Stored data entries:
BEGIN

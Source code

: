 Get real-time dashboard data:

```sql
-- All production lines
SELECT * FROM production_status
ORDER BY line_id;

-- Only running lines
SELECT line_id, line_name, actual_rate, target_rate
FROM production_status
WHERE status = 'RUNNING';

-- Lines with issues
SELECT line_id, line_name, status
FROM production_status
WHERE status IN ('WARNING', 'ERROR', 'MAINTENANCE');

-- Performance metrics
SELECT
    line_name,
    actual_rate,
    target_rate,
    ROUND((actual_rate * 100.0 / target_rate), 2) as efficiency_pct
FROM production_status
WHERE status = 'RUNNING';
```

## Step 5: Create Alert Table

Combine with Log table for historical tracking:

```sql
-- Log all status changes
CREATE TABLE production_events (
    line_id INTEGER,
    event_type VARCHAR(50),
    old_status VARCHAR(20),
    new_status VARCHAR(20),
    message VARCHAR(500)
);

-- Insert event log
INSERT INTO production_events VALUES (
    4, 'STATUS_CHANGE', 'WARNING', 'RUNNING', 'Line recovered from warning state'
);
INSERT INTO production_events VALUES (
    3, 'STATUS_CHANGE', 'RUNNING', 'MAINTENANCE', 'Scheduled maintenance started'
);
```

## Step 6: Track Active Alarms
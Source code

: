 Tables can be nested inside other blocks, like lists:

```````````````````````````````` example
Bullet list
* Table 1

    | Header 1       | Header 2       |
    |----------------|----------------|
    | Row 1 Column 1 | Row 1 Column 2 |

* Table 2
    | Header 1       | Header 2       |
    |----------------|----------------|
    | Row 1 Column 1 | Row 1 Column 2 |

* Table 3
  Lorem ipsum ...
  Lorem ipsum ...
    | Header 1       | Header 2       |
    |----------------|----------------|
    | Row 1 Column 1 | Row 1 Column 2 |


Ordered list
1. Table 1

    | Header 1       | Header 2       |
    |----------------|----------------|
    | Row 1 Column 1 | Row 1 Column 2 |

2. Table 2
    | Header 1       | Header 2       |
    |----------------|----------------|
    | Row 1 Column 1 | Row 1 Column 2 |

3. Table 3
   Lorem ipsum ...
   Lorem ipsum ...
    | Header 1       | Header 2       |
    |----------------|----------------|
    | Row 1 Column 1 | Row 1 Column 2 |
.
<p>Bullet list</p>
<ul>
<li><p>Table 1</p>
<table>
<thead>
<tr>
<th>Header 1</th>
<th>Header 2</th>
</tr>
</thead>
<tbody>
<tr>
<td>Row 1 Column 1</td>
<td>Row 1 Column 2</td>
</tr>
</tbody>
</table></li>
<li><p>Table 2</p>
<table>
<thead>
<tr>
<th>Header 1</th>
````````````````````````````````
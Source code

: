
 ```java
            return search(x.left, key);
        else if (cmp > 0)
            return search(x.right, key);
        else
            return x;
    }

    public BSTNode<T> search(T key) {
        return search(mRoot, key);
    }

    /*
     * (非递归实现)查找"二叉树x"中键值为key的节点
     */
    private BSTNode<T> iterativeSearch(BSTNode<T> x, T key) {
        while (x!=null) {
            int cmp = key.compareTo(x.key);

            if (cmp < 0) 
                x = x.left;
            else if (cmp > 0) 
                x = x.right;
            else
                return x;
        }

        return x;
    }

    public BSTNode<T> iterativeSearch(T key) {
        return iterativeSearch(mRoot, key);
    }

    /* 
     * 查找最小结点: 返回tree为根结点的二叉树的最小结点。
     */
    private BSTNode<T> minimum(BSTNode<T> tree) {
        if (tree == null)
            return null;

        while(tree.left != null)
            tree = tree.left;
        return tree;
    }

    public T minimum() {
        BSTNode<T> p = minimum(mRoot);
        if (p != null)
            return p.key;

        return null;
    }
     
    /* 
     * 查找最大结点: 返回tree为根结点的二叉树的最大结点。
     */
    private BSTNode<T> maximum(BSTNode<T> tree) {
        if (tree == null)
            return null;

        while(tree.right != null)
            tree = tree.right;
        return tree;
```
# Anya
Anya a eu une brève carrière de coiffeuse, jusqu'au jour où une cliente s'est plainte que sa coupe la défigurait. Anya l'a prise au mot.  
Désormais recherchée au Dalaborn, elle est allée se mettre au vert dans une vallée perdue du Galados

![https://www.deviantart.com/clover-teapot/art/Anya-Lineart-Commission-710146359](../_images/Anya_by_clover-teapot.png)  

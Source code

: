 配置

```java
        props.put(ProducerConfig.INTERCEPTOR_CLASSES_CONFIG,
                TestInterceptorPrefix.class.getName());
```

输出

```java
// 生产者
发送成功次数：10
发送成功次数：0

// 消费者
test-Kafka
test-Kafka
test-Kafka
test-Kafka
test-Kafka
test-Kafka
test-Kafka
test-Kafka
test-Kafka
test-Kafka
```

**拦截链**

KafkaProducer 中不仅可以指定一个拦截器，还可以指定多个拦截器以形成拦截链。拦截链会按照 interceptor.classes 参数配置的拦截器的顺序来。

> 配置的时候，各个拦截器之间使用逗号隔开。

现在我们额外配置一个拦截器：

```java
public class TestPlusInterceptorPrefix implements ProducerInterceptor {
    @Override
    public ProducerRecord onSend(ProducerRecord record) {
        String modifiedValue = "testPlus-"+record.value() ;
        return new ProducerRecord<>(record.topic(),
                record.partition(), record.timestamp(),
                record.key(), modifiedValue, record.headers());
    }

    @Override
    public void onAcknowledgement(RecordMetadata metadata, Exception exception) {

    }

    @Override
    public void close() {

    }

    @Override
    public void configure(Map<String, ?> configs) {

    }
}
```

END

_Task item_
An exact transcription of all the entries is needed.

_Answer space_
Source code

: Get real-time dashboard data:

```sql
-- All production lines
SELECT * FROM production_status
ORDER BY line_id;

-- Only running lines
SELECT line_id, line_name, actual_rate, target_rate
FROM production_status
WHERE status = 'RUNNING';

-- Lines with issues
SELECT line_id, line_name, status
FROM production_status
WHERE status IN ('WARNING', 'ERROR', 'MAINTENANCE');

-- Performance metrics
SELECT
    line_name,
    actual_rate,
    target_rate,
    ROUND((actual_rate * 100.0 / target_rate), 2) as efficiency_pct
FROM production_status
WHERE status = 'RUNNING';
```

## Step 5: Create Alert Table

Combine with Log table for historical tracking:

```sql
-- Log all status changes
CREATE TABLE production_events (
    line_id INTEGER,
    event_type VARCHAR(50),
    old_status VARCHAR(20),
    new_status VARCHAR(20),
    message VARCHAR(500)
);

-- Insert event log
INSERT INTO production_events VALUES (
    4, 'STATUS_CHANGE', 'WARNING', 'RUNNING', 'Line recovered from warning state'
);
INSERT INTO production_events VALUES (
    3, 'STATUS_CHANGE', 'RUNNING', 'MAINTENANCE', 'Scheduled maintenance started'
);
```

## Step 6: Track Active Alarms
Source code

: Tables can be nested inside other blocks, like lists:

```````````````````````````````` example
Bullet list
* Table 1

    | Header 1       | Header 2       |
    |----------------|----------------|
    | Row 1 Column 1 | Row 1 Column 2 |

* Table 2
    | Header 1       | Header 2       |
    |----------------|----------------|
    | Row 1 Column 1 | Row 1 Column 2 |

* Table 3
  Lorem ipsum ...
  Lorem ipsum ...
    | Header 1       | Header 2       |
    |----------------|----------------|
    | Row 1 Column 1 | Row 1 Column 2 |


Ordered list
1. Table 1

    | Header 1       | Header 2       |
    |----------------|----------------|
    | Row 1 Column 1 | Row 1 Column 2 |

2. Table 2
    | Header 1       | Header 2       |
    |----------------|----------------|
    | Row 1 Column 1 | Row 1 Column 2 |

3. Table 3
   Lorem ipsum ...
   Lorem ipsum ...
    | Header 1       | Header 2       |
    |----------------|----------------|
    | Row 1 Column 1 | Row 1 Column 2 |
.
<p>Bullet list</p>
<ul>
<li><p>Table 1</p>
<table>
<thead>
<tr>
<th>Header 1</th>
<th>Header 2</th>
</tr>
</thead>
<tbody>
<tr>
<td>Row 1 Column 1</td>
<td>Row 1 Column 2</td>
</tr>
</tbody>
</table></li>
<li><p>Table 2</p>
<table>
<thead>
<tr>
<th>Header 1</th>
````````````````````````````````
Source code

:
 ```java
            return search(x.left, key);
        else if (cmp > 0)
            return search(x.right, key);
        else
            return x;
    }

    public BSTNode<T> search(T key) {
        return search(mRoot, key);
    }

    /*
     * (非递归实现)查找"二叉树x"中键值为key的节点
     */
    private BSTNode<T> iterativeSearch(BSTNode<T> x, T key) {
        while (x!=null) {
            int cmp = key.compareTo(x.key);

            if (cmp < 0) 
                x = x.left;
            else if (cmp > 0) 
                x = x.right;
            else
                return x;
        }

        return x;
    }

    public BSTNode<T> iterativeSearch(T key) {
        return iterativeSearch(mRoot, key);
    }

    /* 
     * 查找最小结点: 返回tree为根结点的二叉树的最小结点。
     */
    private BSTNode<T> minimum(BSTNode<T> tree) {
        if (tree == null)
            return null;

        while(tree.left != null)
            tree = tree.left;
        return tree;
    }

    public T minimum() {
        BSTNode<T> p = minimum(mRoot);
        if (p != null)
            return p.key;

        return null;
    }
     
    /* 
     * 查找最大结点: 返回tree为根结点的二叉树的最大结点。
     */
    private BSTNode<T> maximum(BSTNode<T> tree) {
        if (tree == null)
            return null;

        while(tree.right != null)
            tree = tree.right;
        return tree;
```
# Anya
Anya a eu une brève carrière de coiffeuse, jusqu'au jour où une cliente s'est plainte que sa coupe la défigurait. Anya l'a prise au mot.  
Désormais recherchée au Dalaborn, elle est allée se mettre au vert dans une vallée perdue du Galados

![https://www.deviantart.com/clover-teapot/art/Anya-Lineart-Commission-710146359](../_images/Anya_by_clover-teapot.png)  

Source code

: 配置

```java
        props.put(ProducerConfig.INTERCEPTOR_CLASSES_CONFIG,
                TestInterceptorPrefix.class.getName());
```

输出

```java
// 生产者
发送成功次数：10
发送成功次数：0

// 消费者
test-Kafka
test-Kafka
test-Kafka
test-Kafka
test-Kafka
test-Kafka
test-Kafka
test-Kafka
test-Kafka
test-Kafka
```

**拦截链**

KafkaProducer 中不仅可以指定一个拦截器，还可以指定多个拦截器以形成拦截链。拦截链会按照 interceptor.classes 参数配置的拦截器的顺序来。

> 配置的时候，各个拦截器之间使用逗号隔开。

现在我们额外配置一个拦截器：

```java
public class TestPlusInterceptorPrefix implements ProducerInterceptor {
    @Override
    public ProducerRecord onSend(ProducerRecord record) {
        String modifiedValue = "testPlus-"+record.value() ;
        return new ProducerRecord<>(record.topic(),
                record.partition(), record.timestamp(),
                record.key(), modifiedValue, record.headers());
    }

    @Override
    public void onAcknowledgement(RecordMetadata metadata, Exception exception) {

    }

    @Override
    public void close() {

    }

    @Override
    public void configure(Map<String, ?> configs) {

    }
}
```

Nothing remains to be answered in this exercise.